### Records shown
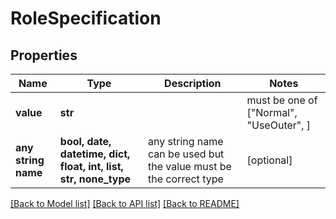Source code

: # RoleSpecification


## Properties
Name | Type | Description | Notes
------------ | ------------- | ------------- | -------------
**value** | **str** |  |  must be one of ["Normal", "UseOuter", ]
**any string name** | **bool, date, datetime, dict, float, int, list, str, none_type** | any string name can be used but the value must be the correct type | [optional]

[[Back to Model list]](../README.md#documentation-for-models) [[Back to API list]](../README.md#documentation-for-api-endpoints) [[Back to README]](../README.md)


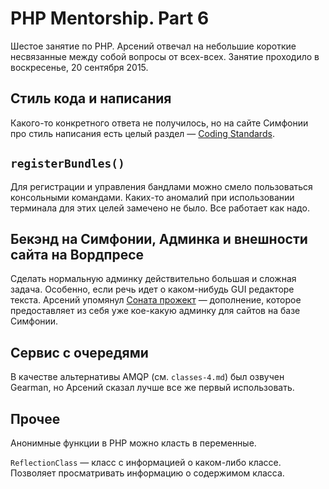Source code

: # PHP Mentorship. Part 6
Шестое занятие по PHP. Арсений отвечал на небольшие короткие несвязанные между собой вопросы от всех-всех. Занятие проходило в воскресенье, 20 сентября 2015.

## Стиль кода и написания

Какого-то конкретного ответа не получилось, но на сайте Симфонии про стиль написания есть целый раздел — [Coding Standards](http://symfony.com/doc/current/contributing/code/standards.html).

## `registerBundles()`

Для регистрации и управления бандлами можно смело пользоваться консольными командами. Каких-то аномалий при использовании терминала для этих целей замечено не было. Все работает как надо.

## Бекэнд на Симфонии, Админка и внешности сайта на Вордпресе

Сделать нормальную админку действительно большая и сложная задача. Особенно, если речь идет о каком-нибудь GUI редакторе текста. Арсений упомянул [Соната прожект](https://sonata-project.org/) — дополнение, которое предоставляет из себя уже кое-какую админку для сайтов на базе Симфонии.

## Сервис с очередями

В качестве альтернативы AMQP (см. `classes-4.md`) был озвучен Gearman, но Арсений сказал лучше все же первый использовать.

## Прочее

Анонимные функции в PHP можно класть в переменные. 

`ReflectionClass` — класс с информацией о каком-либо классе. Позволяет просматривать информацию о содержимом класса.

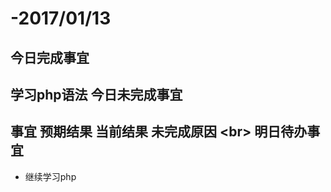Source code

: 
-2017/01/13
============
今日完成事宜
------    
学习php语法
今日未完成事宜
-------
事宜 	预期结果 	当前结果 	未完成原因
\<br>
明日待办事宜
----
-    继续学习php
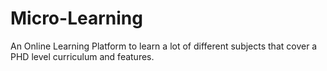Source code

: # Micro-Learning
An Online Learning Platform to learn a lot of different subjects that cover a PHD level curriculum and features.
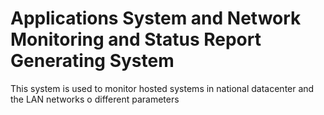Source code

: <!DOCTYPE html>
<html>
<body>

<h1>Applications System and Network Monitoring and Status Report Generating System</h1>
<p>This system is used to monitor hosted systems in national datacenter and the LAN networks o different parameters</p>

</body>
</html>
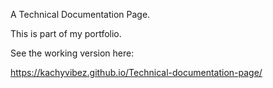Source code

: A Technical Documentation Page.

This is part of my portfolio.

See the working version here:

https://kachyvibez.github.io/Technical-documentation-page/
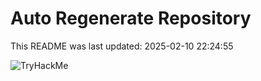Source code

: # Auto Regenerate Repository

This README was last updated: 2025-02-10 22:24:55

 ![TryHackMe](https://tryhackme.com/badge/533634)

### Work to be completed
Repeat, exactly and in full, all records above, but include no pictures.

### Task solution
Source code

: # RoleSpecification


## Properties
Name | Type | Description | Notes
------------ | ------------- | ------------- | -------------
**value** | **str** |  |  must be one of ["Normal", "UseOuter", ]
**any string name** | **bool, date, datetime, dict, float, int, list, str, none_type** | any string name can be used but the value must be the correct type | [optional]

[[Back to Model list]](../README.md#documentation-for-models) [[Back to API list]](../README.md#documentation-for-api-endpoints) [[Back to README]](../README.md)


Source code

: # PHP Mentorship. Part 6
Шестое занятие по PHP. Арсений отвечал на небольшие короткие несвязанные между собой вопросы от всех-всех. Занятие проходило в воскресенье, 20 сентября 2015.

## Стиль кода и написания

Какого-то конкретного ответа не получилось, но на сайте Симфонии про стиль написания есть целый раздел — [Coding Standards](http://symfony.com/doc/current/contributing/code/standards.html).

## `registerBundles()`

Для регистрации и управления бандлами можно смело пользоваться консольными командами. Каких-то аномалий при использовании терминала для этих целей замечено не было. Все работает как надо.

## Бекэнд на Симфонии, Админка и внешности сайта на Вордпресе

Сделать нормальную админку действительно большая и сложная задача. Особенно, если речь идет о каком-нибудь GUI редакторе текста. Арсений упомянул [Соната прожект](https://sonata-project.org/) — дополнение, которое предоставляет из себя уже кое-какую админку для сайтов на базе Симфонии.

## Сервис с очередями

В качестве альтернативы AMQP (см. `classes-4.md`) был озвучен Gearman, но Арсений сказал лучше все же первый использовать.

## Прочее

Анонимные функции в PHP можно класть в переменные. 

`ReflectionClass` — класс с информацией о каком-либо классе. Позволяет просматривать информацию о содержимом класса.

Source code

: 
-2017/01/13
============
今日完成事宜
------    
学习php语法
今日未完成事宜
-------
事宜 	预期结果 	当前结果 	未完成原因
\<br>
明日待办事宜
----
-    继续学习php
Source code

: # Micro-Learning
An Online Learning Platform to learn a lot of different subjects that cover a PHD level curriculum and features.
Source code

: <!DOCTYPE html>
<html>
<body>

<h1>Applications System and Network Monitoring and Status Report Generating System</h1>
<p>This system is used to monitor hosted systems in national datacenter and the LAN networks o different parameters</p>

</body>
</html>
Source code

: A Technical Documentation Page.

This is part of my portfolio.

See the working version here:

https://kachyvibez.github.io/Technical-documentation-page/
Source code

: # Auto Regenerate Repository

This README was last updated: 2025-02-10 22:24:55

 ![TryHackMe](https://tryhackme.com/badge/533634)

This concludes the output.